Tomber amoureux de soi-même pour mieux militer ?

Tomber amoureux de soi-même pour mieux militer ?

Vous passez la majorité de votre temps avec vos collègues et votre famille/amis, mais vous êtes avec vous-même tout le temps.
25 April 2023
par Vianney Louvet
7 minutes de lecture

Vous passez environ 40% de votre temps avec vos collègues, 30% avec votre famille et vos copains, 10% avec des inconnus dans les espaces publics… et 100% avec vous-même. Le rapport à soi dégouline de tous les magazines de développement personnel et vous avez déjà entendu 23 personnes dire “aime-toi toi-même” en clignant des yeux rapidement pour donner du poids à leur citation.

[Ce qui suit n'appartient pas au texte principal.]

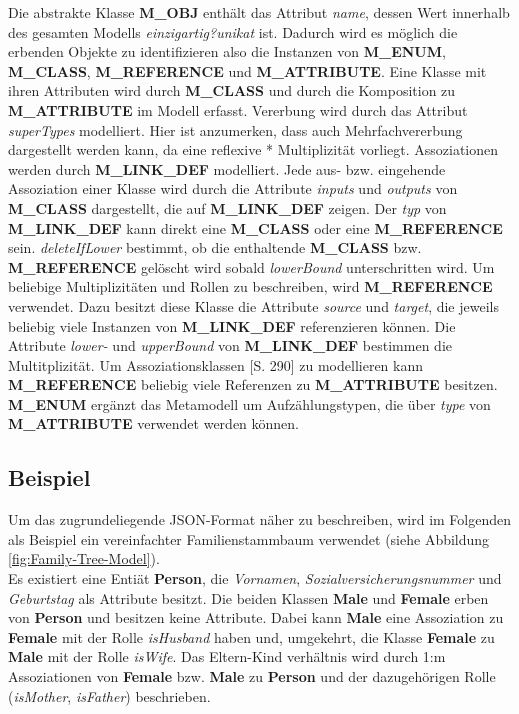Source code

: Die abstrakte Klasse \textbf{M\_OBJ} enth\"alt das Attribut \textit{name}, dessen Wert innerhalb des gesamten Modells \textit{einzigartig?unikat} ist. Dadurch wird es m\"oglich die erbenden Objekte zu identifizieren also die Instanzen von \textbf{M\_ENUM}, \textbf{M\_CLASS}, \textbf{M\_REFERENCE} und \textbf{M\_ATTRIBUTE}.
Eine Klasse mit ihren Attributen wird durch \textbf{M\_CLASS} und durch die Komposition zu \textbf{M\_ATTRIBUTE} im Modell erfasst. Vererbung wird durch das Attribut \textit{superTypes} modelliert. Hier ist anzumerken, dass auch Mehrfachvererbung dargestellt werden kann, da eine reflexive * Multiplizität vorliegt. 
Assoziationen werden durch \textbf{M\_LINK\_DEF} modelliert. Jede aus- bzw. eingehende Assoziation einer Klasse wird durch die Attribute \textit{inputs} und \textit{outputs} von \textbf{M\_CLASS} dargestellt, die auf \textbf{M\_LINK\_DEF} zeigen. Der \textit{typ} von \textbf{M\_LINK\_DEF} kann direkt eine \textbf{M\_CLASS} oder eine \textbf{M\_REFERENCE} sein. \textit{deleteIfLower} bestimmt, ob die enthaltende \textbf{M\_CLASS} bzw. \textbf{M\_REFERENCE} gel\"oscht wird sobald \textit{lowerBound} unterschritten wird. Um beliebige Multiplizitäten und Rollen zu beschreiben, wird \textbf{M\_REFERENCE} verwendet. Dazu besitzt diese Klasse die Attribute \textit{source} und \textit{target}, die jeweils beliebig viele Instanzen von \textbf{M\_LINK\_DEF} referenzieren können. Die Attribute \textit{lower-} und \textit{upperBound} von \textbf{M\_LINK\_DEF} bestimmen die Multitplizität. Um Assoziationsklassen \cite{larman2005book}[S. 290] zu modellieren kann \textbf{M\_REF\-ER\-ENCE} beliebig viele Referenzen zu \textbf{M\_ATTRIBUTE} besitzen. \textbf{M\_ENUM} erg\"anzt das Metamodell um Aufz\"ahlungstypen, die \"uber \textit{type} von \textbf{M\_ATTRIBUTE} verwendet werden k\"onnen.

\subsection{Beispiel}\label{subsec:beispiel}
Um das zugrundeliegende JSON-Format n\"aher zu beschreiben, wird im Folgenden als Beispiel ein vereinfachter Familienstammbaum verwendet (siehe Abbildung \ref{fig:Family-Tree-Model}).\\ 
Es existiert eine Entiät \textbf{Person}, die \textit{Vornamen}, \textit{Sozialversicherungsnummer} und \textit{Geburtstag} als Attribute besitzt. Die beiden Klassen \textbf{Male} und \textbf{Female} erben von \textbf{Person} und besitzen keine Attribute. Dabei kann \textbf{Male} eine Assoziation zu \textbf{Female} mit der Rolle \textit{isHusband} haben und, umgekehrt, die Klasse \textbf{Female} zu \textbf{Male} mit der Rolle \textit{isWife}. Das Eltern-Kind verh\"altnis wird durch 1:m Assoziationen von \textbf{Female} bzw. \textbf{Male} zu \textbf{Person} und der dazugeh\"origen Rolle (\textit{isMother}, \textit{isFather}) beschrieben.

Et si, loin des clichés encombrants, ce truc-là pouvait tout changer à notre manière de militer ? 

Moi is the question

Depuis quelques semaines, j’écoute régulièrement Eva Bester et son “Remède à la mélancolie” sur France Inter. La première question de la journaliste à son invité est toujours la même : “comment se passe la cohabitation avec vous-même?”. Étonnante question à première vue. Cohabiter avec soi-même. C’est une bonne situation ça ?

Étape 1 : à combien êtes-vous sur l’échelle de la solitude ?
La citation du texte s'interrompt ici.